From 8deac7103c83598c4d24f5c0289c3f36e2e97ba4 Mon Sep 17 00:00:00 2001
From: xenofem <xenofem@xeno.science>
Date: Fri, 15 Mar 2024 16:50:56 -0400
Subject: [PATCH] add debug mode

---
 dlibrary/dlibrary.py | 24 ++++++++++++++++++++++++
 1 file changed, 24 insertions(+)

diff --git a/dlibrary/dlibrary.py b/dlibrary/dlibrary.py
index 3501161..4092dae 100755
--- a/dlibrary/dlibrary.py
+++ b/dlibrary/dlibrary.py
@@ -88,6 +88,11 @@ IRRELEVANT_PDF_BLOCK_REGEX = re.compile(r'\bTCPDF\b', re.I)
 MULTIPART_RAR_HEAD_REGEX = re.compile(r'^(.+)\.part0*1\.exe$', re.I)
 MULTIPART_RAR_TAIL_REGEX = re.compile(r'^(.+)\.part0*([^1]|[^0].+)\.rar$', re.I)
 
+debug_mode = False
+def debug(s):
+    if debug_mode:
+        print(s)
+
 def open_zipfile_with_encoding(path):
     for enc in ["utf-8", "shift-jis", "shift-jisx0213"]:
         try:
@@ -720,6 +725,8 @@ def unique_hierarchical_prefix_numbering(entries, start_point=0):
     if len(entries) == 1 and not NUMBER_REGEX.search(nname(entries[0])):
         return {None: entries}
 
+    debug(f'Finding unique hierarchical prefix ordering from start point {start_point} for {entries}')
+
     longest_entry = max(entries, key=lambda e: len(nname(e)))
     matches = reversed(list(NUMBER_REGEX.finditer(nname(longest_entry))))
     for m in matches:
@@ -727,6 +734,7 @@ def unique_hierarchical_prefix_numbering(entries, start_point=0):
         if pos < start_point:
             return None
         prefix = nname(longest_entry)[:pos]

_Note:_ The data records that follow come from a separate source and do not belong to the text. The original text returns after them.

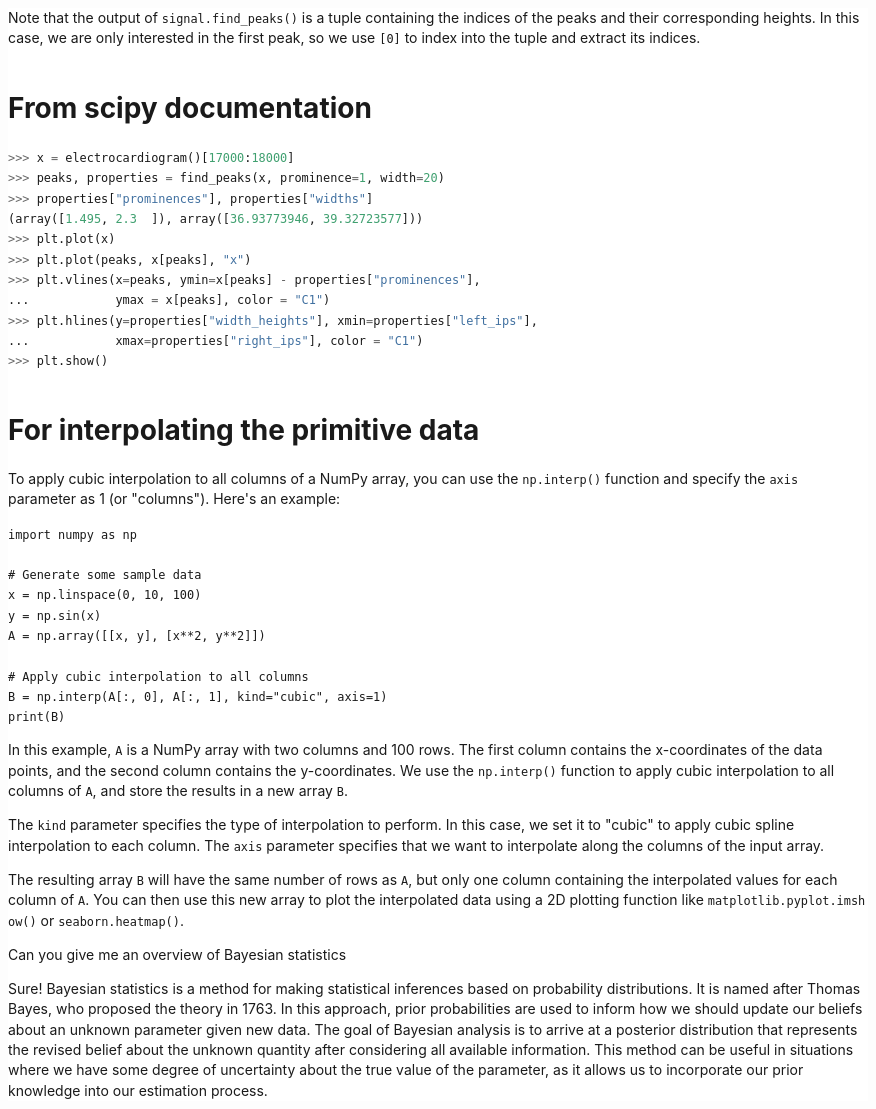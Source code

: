 Note that the output of `signal.find_peaks()` is a tuple containing the indices of the peaks and their corresponding heights. In this case, we are only interested in the first peak, so we use `[0]` to index into the tuple and extract its indices.

# From scipy documentation

```python
>>> x = electrocardiogram()[17000:18000]
>>> peaks, properties = find_peaks(x, prominence=1, width=20)
>>> properties["prominences"], properties["widths"]
(array([1.495, 2.3  ]), array([36.93773946, 39.32723577]))
>>> plt.plot(x)
>>> plt.plot(peaks, x[peaks], "x")
>>> plt.vlines(x=peaks, ymin=x[peaks] - properties["prominences"],
...            ymax = x[peaks], color = "C1")
>>> plt.hlines(y=properties["width_heights"], xmin=properties["left_ips"],
...            xmax=properties["right_ips"], color = "C1")
>>> plt.show()
```

# For interpolating the primitive data

To apply cubic interpolation to all columns of a NumPy array, you can use the `np.interp()` function and specify the `axis` parameter as 1 (or "columns"). Here's an example:
```
import numpy as np

# Generate some sample data
x = np.linspace(0, 10, 100)
y = np.sin(x)
A = np.array([[x, y], [x**2, y**2]])

# Apply cubic interpolation to all columns
B = np.interp(A[:, 0], A[:, 1], kind="cubic", axis=1)
print(B)
```
In this example, `A` is a NumPy array with two columns and 100 rows. The first column contains the x-coordinates of the data points, and the second column contains the y-coordinates. We use the `np.interp()` function to apply cubic interpolation to all columns of `A`, and store the results in a new array `B`.

The `kind` parameter specifies the type of interpolation to perform. In this case, we set it to "cubic" to apply cubic spline interpolation to each column. The `axis` parameter specifies that we want to interpolate along the columns of the input array.

The resulting array `B` will have the same number of rows as `A`, but only one column containing the interpolated values for each column of `A`. You can then use this new array to plot the interpolated data using a 2D plotting function like `matplotlib.pyplot.imshow()` or `seaborn.heatmap()`.

Can you give me an overview of Bayesian statistics

Sure! Bayesian statistics is a method for making statistical inferences based on probability distributions. It is named after Thomas Bayes, who proposed the theory in 1763. In this approach, prior probabilities are used to inform how we should update our beliefs about an unknown parameter given new data. The goal of Bayesian analysis is to arrive at a posterior distribution that represents the revised belief about the unknown quantity after considering all available information. This method can be useful in situations where we have some degree of uncertainty about the true value of the parameter, as it allows us to incorporate our prior knowledge into our estimation process.
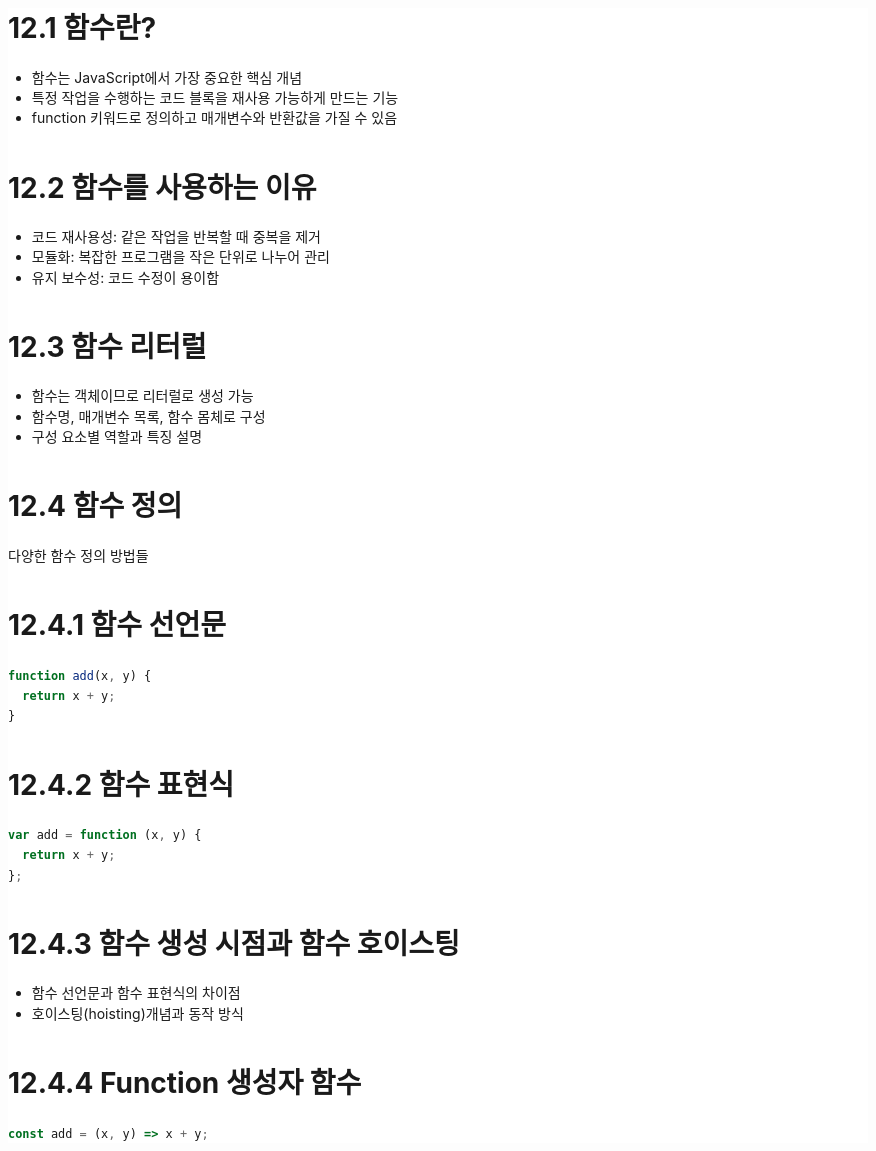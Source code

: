 # 12.1 함수란?

- 함수는 JavaScript에서 가장 중요한 핵심 개념
- 특정 작업을 수행하는 코드 블록을 재사용 가능하게 만드는 기능
- function 키워드로 정의하고 매개변수와 반환값을 가질 수 있음

# 12.2 함수를 사용하는 이유

- 코드 재사용성: 같은 작업을 반복할 때 중복을 제거
- 모듈화: 복잡한 프로그램을 작은 단위로 나누어 관리
- 유지 보수성: 코드 수정이 용이함

# 12.3 함수 리터럴

- 함수는 객체이므로 리터럴로 생성 가능
- 함수명, 매개변수 목록, 함수 몸체로 구성
- 구성 요소별 역할과 특징 설명

# 12.4 함수 정의

다양한 함수 정의 방법들

# 12.4.1 함수 선언문

```javascript
function add(x, y) {
  return x + y;
}
```

# 12.4.2 함수 표현식

```javascript
var add = function (x, y) {
  return x + y;
};
```

# 12.4.3 함수 생성 시점과 함수 호이스팅

- 함수 선언문과 함수 표현식의 차이점
- 호이스팅(hoisting)개념과 동작 방식

# 12.4.4 Function 생성자 함수

```javascript
const add = (x, y) => x + y;
```
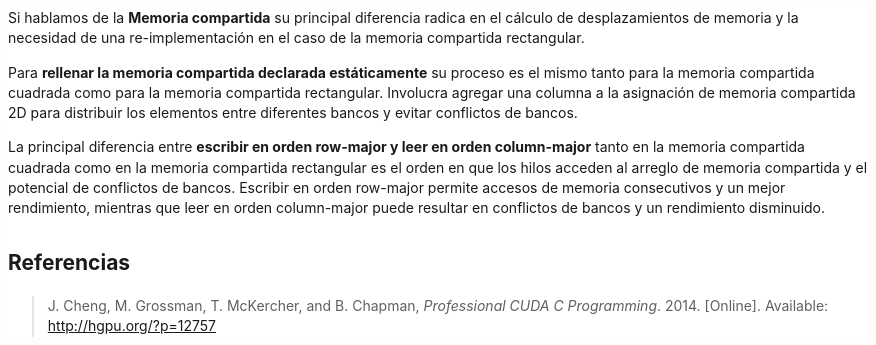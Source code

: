 
Si hablamos de la **Memoria compartida** su principal diferencia radica en el cálculo de desplazamientos de memoria y la necesidad de una re-implementación en el caso de la memoria compartida rectangular.

Para **rellenar la memoria compartida declarada estáticamente** su proceso es el mismo tanto para la memoria compartida cuadrada como para la memoria compartida rectangular. Involucra agregar una columna a la asignación de memoria compartida 2D para distribuir los elementos entre diferentes bancos y evitar conflictos de bancos.

La principal diferencia entre **escribir en orden row-major y leer en orden column-major** tanto en la memoria compartida cuadrada como en la memoria compartida rectangular es el orden en que los hilos acceden al arreglo de memoria compartida y el potencial de conflictos de bancos. Escribir en orden row-major permite accesos de memoria consecutivos y un mejor rendimiento, mientras que leer en orden column-major puede resultar en conflictos de bancos y un rendimiento disminuido.

## Referencias 
> J. Cheng, M. Grossman, T. McKercher, and B. Chapman, _Professional CUDA C Programming_. 2014. [Online]. Available: http://hgpu.org/?p=12757

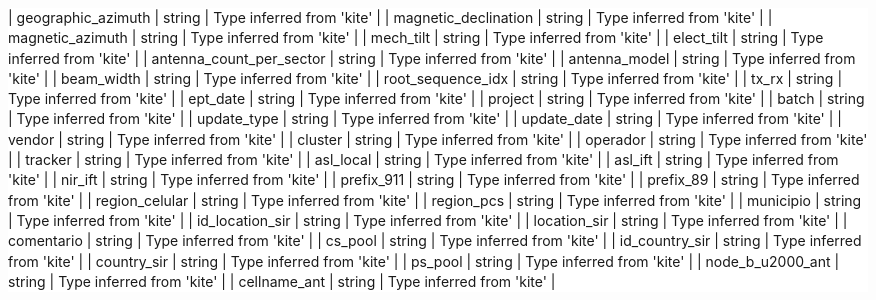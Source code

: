 | geographic_azimuth | string | Type inferred from 'kite' |
| magnetic_declination | string | Type inferred from 'kite' |
| magnetic_azimuth | string | Type inferred from 'kite' |
| mech_tilt | string | Type inferred from 'kite' |
| elect_tilt | string | Type inferred from 'kite' |
| antenna_count_per_sector | string | Type inferred from 'kite' |
| antenna_model | string | Type inferred from 'kite' |
| beam_width | string | Type inferred from 'kite' |
| root_sequence_idx | string | Type inferred from 'kite' |
| tx_rx | string | Type inferred from 'kite' |
| ept_date | string | Type inferred from 'kite' |
| project | string | Type inferred from 'kite' |
| batch | string | Type inferred from 'kite' |
| update_type | string | Type inferred from 'kite' |
| update_date | string | Type inferred from 'kite' |
| vendor | string | Type inferred from 'kite' |
| cluster | string | Type inferred from 'kite' |
| operador | string | Type inferred from 'kite' |
| tracker | string | Type inferred from 'kite' |
| asl_local | string | Type inferred from 'kite' |
| asl_ift | string | Type inferred from 'kite' |
| nir_ift | string | Type inferred from 'kite' |
| prefix_911 | string | Type inferred from 'kite' |
| prefix_89 | string | Type inferred from 'kite' |
| region_celular | string | Type inferred from 'kite' |
| region_pcs | string | Type inferred from 'kite' |
| municipio | string | Type inferred from 'kite' |
| id_location_sir | string | Type inferred from 'kite' |
| location_sir | string | Type inferred from 'kite' |
| comentario | string | Type inferred from 'kite' |
| cs_pool | string | Type inferred from 'kite' |
| id_country_sir | string | Type inferred from 'kite' |
| country_sir | string | Type inferred from 'kite' |
| ps_pool | string | Type inferred from 'kite' |
| node_b_u2000_ant | string | Type inferred from 'kite' |
| cellname_ant | string | Type inferred from 'kite' |
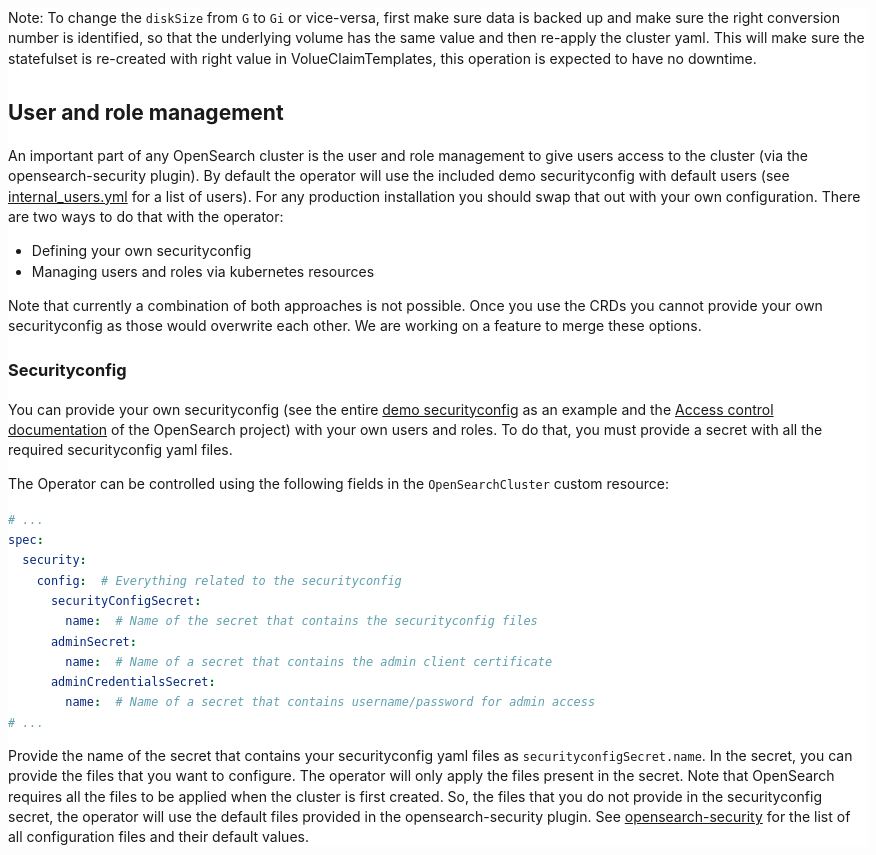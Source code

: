Note: To change the `diskSize` from `G` to `Gi` or vice-versa, first make sure data is backed up and make sure the right conversion number is identified, so that the underlying volume has the same value and then re-apply the cluster yaml. This will make sure the statefulset is re-created with right value in VolueClaimTemplates, this operation is expected to have no downtime.

## User and role management

An important part of any OpenSearch cluster is the user and role management to give users access to the cluster (via the opensearch-security plugin). By default the operator will use the included demo securityconfig with default users (see [internal_users.yml](https://github.com/opensearch-project/security/blob/main/config/internal_users.yml) for a list of users). For any production installation you should swap that out with your own configuration.
There are two ways to do that with the operator:

* Defining your own securityconfig
* Managing users and roles via kubernetes resources

Note that currently a combination of both approaches is not possible. Once you use the CRDs you cannot provide your own securityconfig as those would overwrite each other. We are working on a feature to merge these options.

### Securityconfig

You can provide your own securityconfig (see the entire [demo securityconfig](https://github.com/opensearch-project/opensearch-k8s-operator/blob/main/opensearch-operator/examples/securityconfig-secret.yaml) as an example and the [Access control documentation](https://opensearch.org/docs/latest/security-plugin/access-control/index/) of the OpenSearch project) with your own users and roles. To do that, you must provide a secret with all the required securityconfig yaml files.

The Operator can be controlled using the following fields in the `OpenSearchCluster` custom resource:

```yaml
# ...
spec:
  security:
    config:  # Everything related to the securityconfig
      securityConfigSecret:
        name:  # Name of the secret that contains the securityconfig files
      adminSecret:
        name:  # Name of a secret that contains the admin client certificate
      adminCredentialsSecret:
        name:  # Name of a secret that contains username/password for admin access
# ...
```

Provide the name of the secret that contains your securityconfig yaml files as `securityconfigSecret.name`. In the secret, you can provide the files that you want to configure. The operator will only apply the files present in the secret. Note that OpenSearch requires all the files to be applied when the cluster is first created. So, the files that you do not provide in the securityconfig secret, the operator will use the default files provided in the opensearch-security plugin. See [opensearch-security](https://github.com/opensearch-project/security/tree/main/config) for the list of all configuration files and their default values.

+        debug(f'Checking prefix {prefix}')
         if all(nname(e).startswith(prefix) or prefix.startswith(nfc(e.stem)) for e in entries):
             numbering = {}
             for e in entries:
@@ -743,6 +751,7 @@ def unique_hierarchical_prefix_numbering(entries, start_point=0):
             for idx in indices:
                 if len(numbering[idx]) > 1:
                     ents_idx = numbering.pop(idx)
+                    debug(f'Index {idx} has multiple entries')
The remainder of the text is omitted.